-- Data under study follows --
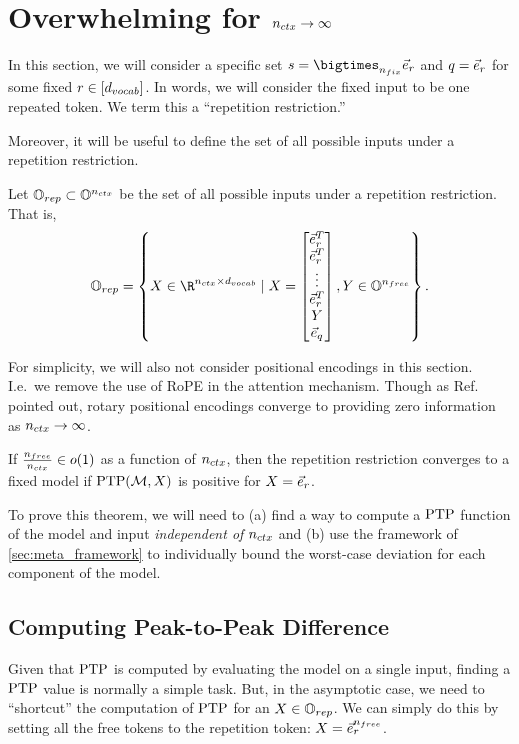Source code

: \section{Overwhelming for ${n_{ctx}} \to \infty$}
\label{sec:convergence}

In this section, we will consider a specific set $\desSet = \bigtimes_{\nfix} \vecRep$ and $q = \vec{e}_r$ for some fixed $r \in [{d_{vocab}}]$.
In words, we will consider the fixed input to be one repeated token.
We term this a ``repetition restriction.''

Moreover, it will be useful to define the set of all possible inputs under a repetition restriction.
\begin{definition}
	\label{def:RepSpace}
	Let $\mathbb{O}_{rep} \subset \mathbb{O}^{n_{ctx}}$ be the set of all possible inputs under a repetition restriction.
	That is, 
	\[
		\RepSpace = \left\{ X \in \R^{\nctx \times \dVocab} \mid X = 
		\begin{bmatrix}
			\vecRep^T \\
			\vecRep^T \\
			\vdots \\
			\vecRep^T \\
			Y \\
			\vecQuery
		\end{bmatrix}, Y \in \OneHotSpace^{\nfree}
		\right\}.
	\]
\end{definition}

For simplicity, we will also not consider positional encodings in this section. 
I.e.\ we remove the use of RoPE in the attention mechanism.
Though as Ref.~\cite{barbero2024transformers} pointed out, rotary positional encodings \cite{su2024roformer} converge to providing zero information as ${n_{ctx}} \to \infty$.

\begin{theorem}
	\label{thm:convergence}
	If $\frac{n_{free}}{{n_{ctx}}} \in o(1)$ as a function of ${n_{ctx}}$, then the repetition restriction converges to a fixed model if $\mathrm{PTP}(\mathcal{M}, X)$ is positive for $X = \vec{e}_r$.
\end{theorem}

To prove this theorem, we will need to (a) find a way to compute a $\mathrm{PTP}$ function of the model and input \emph{independent of} ${n_{ctx}}$ and (b) use the framework of \cref{sec:meta_framework} to individually bound the worst-case deviation for each component of the model.

\subsection*{Computing Peak-to-Peak Difference}
Given that $\mathrm{PTP}$ is computed by evaluating the model on a single input, finding a $\mathrm{PTP}$ value is normally a simple task.
But, in the asymptotic case, we need to ``shortcut'' the computation of $\mathrm{PTP}$ for an $X \in \mathbb{O}_{rep}$.
We can simply do this by setting all the free tokens to the repetition token: $X = {\vec{e}_r}^{n_{free}}$.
-- Data under study concluded --
[Your assignment]:
Where a line above includes "RepSpace", copy that line.

[Answer space]:
	\label{def:RepSpace}
		\RepSpace = \left\{ X \in \R^{\nctx \times \dVocab} \mid X = 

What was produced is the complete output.